To get my greens finely chopped, I use a chopper. Do you need this? No. You can shred up your greens with your hands if you like or use some other tool. But this tool isn’t that expensive, I use it all the time, and it doesn’t take up that much room.
Okay, let’s get mixing!
+Some sort of greens. I like spinach (I chop it up using the chopper), and I also love this “slaw” I get at the grocery. It’s broccoli and carrot slaw, and I love the texture in my salads. I don’t like taking a giant bite of lettuce. Chopped up spinach and the slaw give a nice crunch and bite.
+Some type of seasonal vegetable. Lately I’ve been using butternut squash since it’s in season and easy to get. I buy the pre-chunked cubes at grocery and roast them (Coat the cubes in olive oil, salt, and pepper. Roast at 400 degrees for 25-30 minutes until fork tender). I’ve also used sweet potatoes, brussels sprouts, carrots, etc… (mostly roasted or pan sauted). Mix, match, or just use one.
+Some sort of grain. You can leave this out if grains are not your thing. I like to make a batch of quinoa and toss a little in my salad. I like the texture it adds.

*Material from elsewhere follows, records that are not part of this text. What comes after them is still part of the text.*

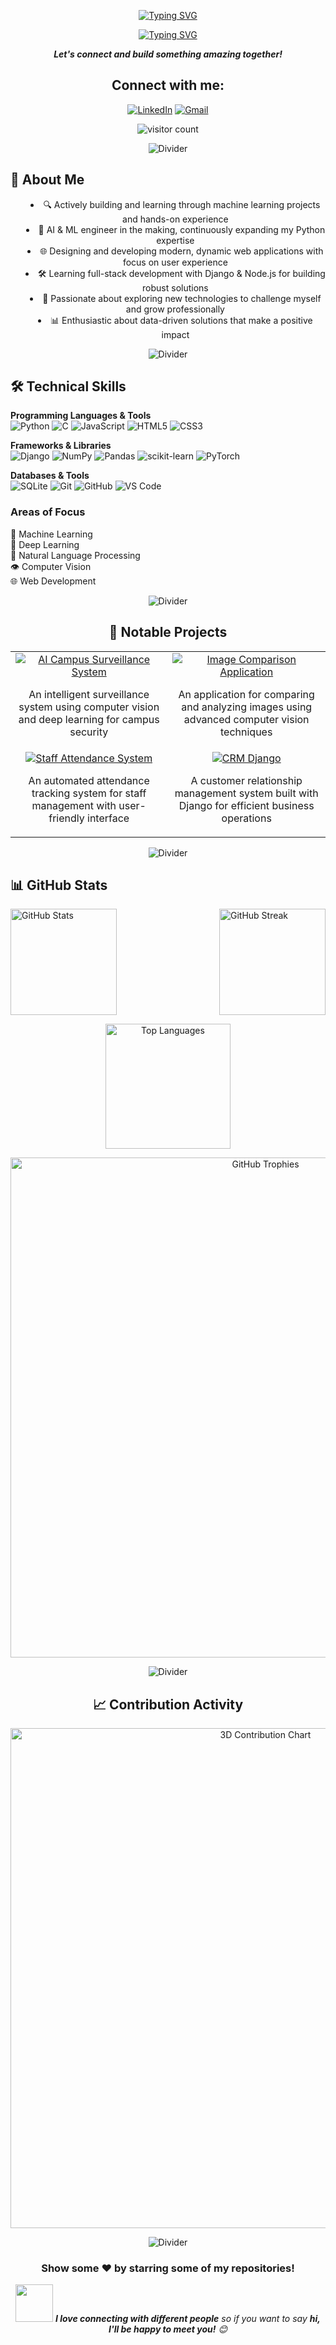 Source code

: 
<p align="center">
  <a href="https://git.io/typing-svg"><img src="https://readme-typing-svg.herokuapp.com?font=Fira+Code&size=40&pause=600&color=7a0887&center=true&vCenter=true&width=800&height=80&lines=Hi+I'm+Siddharth" alt="Typing SVG" /></a>
</p>
<p align="center">
  <a href="https://git.io/typing-svg"><img src="https://readme-typing-svg.demolab.com?font=Comfortaa&size=30&pause=600&color=8335ba&center=true&vCenter=true&width=1000&height=100&lines=AI+%2F+ML+Engineer+in+the+making;Full-Stack+Developer;Continuous+Learner;Problem+Solver" alt="Typing SVG" /></a>
</p>

<p align='center'>
  <b><i>Let's connect and build something amazing together!</i></b>
</p>

<h2 align="center">Connect with me:</h2>
<p align="center">
  <a href="https://linkedin.com/in/sudo-sidd" target="_blank"><img src="https://img.shields.io/badge/LinkedIn-%230077B5.svg?style=for-the-badge&logo=linkedin&logoColor=white" alt="LinkedIn" /></a>
  <a href="mailto:theprosidd@gmail.com" target="_blank"><img src="https://img.shields.io/badge/Gmail-D14836?style=for-the-badge&logo=gmail&logoColor=white" alt="Gmail" /></a>
<!--   <a href="your-portfolio-website-url" target="_blank"><img src="https://img.shields.io/badge/Portfolio-255E63?style=for-the-badge&logo=About.me&logoColor=white" alt="Portfolio" /></a> -->
</p>

<p align="center">
  <img src="https://visitcount.itsvg.in/api?id=Drackko&icon=4&color=1" alt="visitor count" />
</p>

<p align="center">
  <img src="https://user-images.githubusercontent.com/85225156/171937799-8fc9e255-9889-4642-9c92-6df85fb86e82.gif" alt="Divider">
</p>

<h2>🧠 About Me</h2>
<ul align="center" style="list-style-position: inside;">
  <li>🔍 Actively building and learning through machine learning projects and hands-on experience</li>
  <li>🤖 AI & ML engineer in the making, continuously expanding my Python expertise</li>
  <li>🌐 Designing and developing modern, dynamic web applications with focus on user experience</li>
  <li>🛠️ Learning full-stack development with Django & Node.js for building robust solutions</li>
  <li>🚀 Passionate about exploring new technologies to challenge myself and grow professionally</li>
  <li>📊 Enthusiastic about data-driven solutions that make a positive impact</li>
</ul>

<p align="center">
  <img src="https://user-images.githubusercontent.com/85225156/171937799-8fc9e255-9889-4642-9c92-6df85fb86e82.gif" alt="Divider">
</p>

<h2>🛠️ Technical Skills</h2>

<p >
  <b>Programming Languages & Tools</b><br>
  <img src="https://img.shields.io/badge/python-3670A0?style=for-the-badge&logo=python&logoColor=ffdd54" alt="Python" />
  <img src="https://img.shields.io/badge/c-%2300599C.svg?style=for-the-badge&logo=c&logoColor=white" alt="C" />
  <img src="https://img.shields.io/badge/javascript-%23323330.svg?style=for-the-badge&logo=javascript&logoColor=%23F7DF1E" alt="JavaScript" />
  <img src="https://img.shields.io/badge/html5-%23E34F26.svg?style=for-the-badge&logo=html5&logoColor=white" alt="HTML5" />
  <img src="https://img.shields.io/badge/css3-%231572B6.svg?style=for-the-badge&logo=css3&logoColor=white" alt="CSS3" />
</p>

<p>
  <b>Frameworks & Libraries</b><br>
  <img src="https://img.shields.io/badge/django-%23092E20.svg?style=for-the-badge&logo=django&logoColor=white" alt="Django" />
  <img src="https://img.shields.io/badge/numpy-%23013243.svg?style=for-the-badge&logo=numpy&logoColor=white" alt="NumPy" />
  <img src="https://img.shields.io/badge/pandas-%23150458.svg?style=for-the-badge&logo=pandas&logoColor=white" alt="Pandas" />
  <img src="https://img.shields.io/badge/scikit--learn-%23F7931E.svg?style=for-the-badge&logo=scikit-learn&logoColor=white" alt="scikit-learn" />
  <img src="https://img.shields.io/badge/PyTorch-%23EE4C2C.svg?style=for-the-badge&logo=PyTorch&logoColor=white" alt="PyTorch" />
</p>

<p>
  <b>Databases & Tools</b><br>
  <img src="https://img.shields.io/badge/sqlite-%2307405e.svg?style=for-the-badge&logo=sqlite&logoColor=white" alt="SQLite" />
  <img src="https://img.shields.io/badge/git-%23F05033.svg?style=for-the-badge&logo=git&logoColor=white" alt="Git" />
  <img src="https://img.shields.io/badge/github-%23121011.svg?style=for-the-badge&logo=github&logoColor=white" alt="GitHub" />
  <img src="https://img.shields.io/badge/Visual%20Studio%20Code-0078d7.svg?style=for-the-badge&logo=visual-studio-code&logoColor=white" alt="VS Code" />
</p>

<h3>Areas of Focus</h3>
<p>
  🤖 Machine Learning<br>
  🧠 Deep Learning<br>
  💬 Natural Language Processing<br>
  👁️ Computer Vision<br>
  🌐 Web Development
</p>

<p align="center">
  <img src="https://user-images.githubusercontent.com/85225156/171937799-8fc9e255-9889-4642-9c92-6df85fb86e82.gif" alt="Divider">
</p>



<h2 align="center">🚀 Notable Projects</h2>
<table align="center">
  <tr>
    <td align="center">
      <a href="https://github.com/Drackko/AI-Campus-Surveillance-System">
        <img src="https://img.shields.io/badge/AI-Campus%20Surveillance%20System-blue?style=for-the-badge" alt="AI Campus Surveillance System"/>
      </a>
      <p>An intelligent surveillance system using computer vision and deep learning for campus security</p>
    </td>
    <td align="center">
      <a href="https://github.com/Drackko/Image_comparison_application">
        <img src="https://img.shields.io/badge/CV-Image%20Comparison%20Application-green?style=for-the-badge" alt="Image Comparison Application"/>
      </a>
      <p>An application for comparing and analyzing images using advanced computer vision techniques</p>
    </td>
  </tr>
  <tr>
    <td align="center">
      <a href="https://github.com/Drackko/Staff_attendence_system">
        <img src="https://img.shields.io/badge/CV-Staff%20Attendance%20System-red?style=for-the-badge" alt="Staff Attendance System"/>
      </a>
      <p>An automated attendance tracking system for staff management with user-friendly interface</p>
    </td>
    <td align="center">
      <a href="https://github.com/Drackko/CRM_django">
        <img src="https://img.shields.io/badge/Web-CRM%20Django-purple?style=for-the-badge" alt="CRM Django"/>
      </a>
      <p>A customer relationship management system built with Django for efficient business operations</p>
    </td>
  </tr>
</table>

<p align="center">
  <img src="https://user-images.githubusercontent.com/85225156/171937799-8fc9e255-9889-4642-9c92-6df85fb86e82.gif" alt="Divider">
</p>
<h2>📊 GitHub Stats</h2>
<div style="display: flex; justify-content: space-between; align-items: center; gap: 50px;">
  <img src="https://github-readme-stats.vercel.app/api?username=Drackko&show_icons=true&theme=tokyonight&hide_border=true" alt="GitHub Stats" height="170"/>
  <img src="https://github-readme-streak-stats.herokuapp.com/?user=Drackko&theme=tokyonight&hide_border=true" alt="GitHub Streak" height="170"/>
</div>

<p align="center">
  <img src="https://github-readme-stats.vercel.app/api/top-langs/?username=Drackko&theme=tokyonight&hide_border=true&include_all_commits=false&count_private=false&layout=compact" alt="Top Languages" height="200"/>
</p>

<p align="center">
  <img src="https://github-profile-trophy.vercel.app/?username=Drackko&theme=nord&no-frame=true&margin-w=8&margin-h=8&row=1&column=4" alt="GitHub Trophies" width="800"/>
</p>

<p align="center">
  <img src="https://user-images.githubusercontent.com/85225156/171937799-8fc9e255-9889-4642-9c92-6df85fb86e82.gif" alt="Divider">
</p>
<h2 align="center">📈 Contribution Activity</h2>

<p align="center">
  <img src="https://ssr-contributions-svg.vercel.app/_/sudo-sidd?chart=3dbar&gap=0.6&scale=2&gradient=true&flatten=0&animation=mess&animation_duration=6&animation_loop=true&format=svg&weeks=50&theme=purple&widget_size=large&colors=87CEFA,00BFFF,1E90FF,4169E1,483D8B,6A5ACD,9370DB,8A2BE2&dark=true" alt="3D Contribution Chart" width="800"/>
</p>

<p align="center">
  <img src="https://user-images.githubusercontent.com/85225156/171937799-8fc9e255-9889-4642-9c92-6df85fb86e82.gif" alt="Divider">
</p>
<div align="center">
  <h3>Show some ❤️ by starring some of my repositories!</h3>
  <img src="https://media.giphy.com/media/LnQjpWaON8nhr21vNW/giphy.gif" width="60"> <em><b>I love connecting with different people</b> so if you want to say <b>hi, I'll be happy to meet you!</b> 😊</em>
</div>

You could do tabbouleh, couscous, rice, etc… Remember, these are starchy, so if your goal is fat loss, omit or just use a small amount for that texture fix.
+Add some crunch. I like pumpkin seeds, slivered almonds, chopped walnuts, etc… A little bit goes a long way.
+Hummus (or tzatziki). I prefer hummus, and I buy it from the store. This takes the place of salad dressing. You can also do hummus and tzatziki.
+Some good cheese. I mean good cheese. Something with a strong taste like feta, goat cheese, sharp cheddar, etc… If you go bland (like American cheese), you will need a lot more to get a good taste. If you use a good quality cheese, a little will do you.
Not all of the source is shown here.